=== Section Start ===

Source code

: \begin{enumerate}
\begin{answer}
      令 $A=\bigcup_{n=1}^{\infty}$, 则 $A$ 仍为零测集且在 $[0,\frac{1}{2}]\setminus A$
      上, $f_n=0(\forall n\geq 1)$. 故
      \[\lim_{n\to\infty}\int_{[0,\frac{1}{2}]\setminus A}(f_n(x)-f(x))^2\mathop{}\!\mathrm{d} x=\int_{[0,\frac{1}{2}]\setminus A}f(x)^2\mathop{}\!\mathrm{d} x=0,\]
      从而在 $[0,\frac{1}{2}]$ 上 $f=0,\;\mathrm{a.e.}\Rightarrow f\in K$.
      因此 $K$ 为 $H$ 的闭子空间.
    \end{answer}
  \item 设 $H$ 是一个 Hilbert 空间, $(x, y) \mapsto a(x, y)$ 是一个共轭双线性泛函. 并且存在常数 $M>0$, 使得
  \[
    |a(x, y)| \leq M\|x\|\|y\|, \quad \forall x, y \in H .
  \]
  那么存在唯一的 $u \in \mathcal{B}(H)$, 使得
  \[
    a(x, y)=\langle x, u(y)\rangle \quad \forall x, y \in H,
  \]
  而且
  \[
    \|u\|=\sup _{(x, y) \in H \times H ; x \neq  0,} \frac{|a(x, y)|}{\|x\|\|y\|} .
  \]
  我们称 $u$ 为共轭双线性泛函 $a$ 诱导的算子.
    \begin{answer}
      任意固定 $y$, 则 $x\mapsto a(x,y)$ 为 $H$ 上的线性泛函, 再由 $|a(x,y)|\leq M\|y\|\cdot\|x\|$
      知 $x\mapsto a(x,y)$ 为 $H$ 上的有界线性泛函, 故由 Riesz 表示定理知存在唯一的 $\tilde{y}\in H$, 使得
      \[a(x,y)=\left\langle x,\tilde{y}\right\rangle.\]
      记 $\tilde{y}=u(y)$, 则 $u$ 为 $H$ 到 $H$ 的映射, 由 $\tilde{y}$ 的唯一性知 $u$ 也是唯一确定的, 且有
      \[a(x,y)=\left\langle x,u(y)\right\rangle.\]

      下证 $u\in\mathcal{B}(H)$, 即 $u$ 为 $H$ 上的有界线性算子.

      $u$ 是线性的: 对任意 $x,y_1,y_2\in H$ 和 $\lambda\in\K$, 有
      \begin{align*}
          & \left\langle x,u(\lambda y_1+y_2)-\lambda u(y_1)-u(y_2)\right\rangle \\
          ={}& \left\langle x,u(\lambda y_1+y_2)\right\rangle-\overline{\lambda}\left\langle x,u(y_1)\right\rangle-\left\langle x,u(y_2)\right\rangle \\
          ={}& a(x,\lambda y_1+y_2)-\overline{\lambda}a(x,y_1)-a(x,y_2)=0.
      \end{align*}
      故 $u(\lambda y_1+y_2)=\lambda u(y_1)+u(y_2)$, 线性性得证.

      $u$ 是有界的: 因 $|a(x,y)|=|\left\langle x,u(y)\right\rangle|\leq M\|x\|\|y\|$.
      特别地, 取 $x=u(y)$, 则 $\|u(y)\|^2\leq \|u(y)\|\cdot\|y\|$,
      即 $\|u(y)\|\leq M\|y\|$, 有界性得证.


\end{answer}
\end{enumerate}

=== Section End ===

Every line that holds the string "lambda" must be copied from the records above.

      $u$ 是线性的: 对任意 $x,y_1,y_2\in H$ 和 $\lambda\in\K$, 有
          & \left\langle x,u(\lambda y_1+y_2)-\lambda u(y_1)-u(y_2)\right\rangle \\
          ={}& \left\langle x,u(\lambda y_1+y_2)\right\rangle-\overline{\lambda}\left\langle x,u(y_1)\right\rangle-\left\langle x,u(y_2)\right\rangle \\
          ={}& a(x,\lambda y_1+y_2)-\overline{\lambda}a(x,y_1)-a(x,y_2)=0.
      故 $u(\lambda y_1+y_2)=\lambda u(y_1)+u(y_2)$, 线性性得证.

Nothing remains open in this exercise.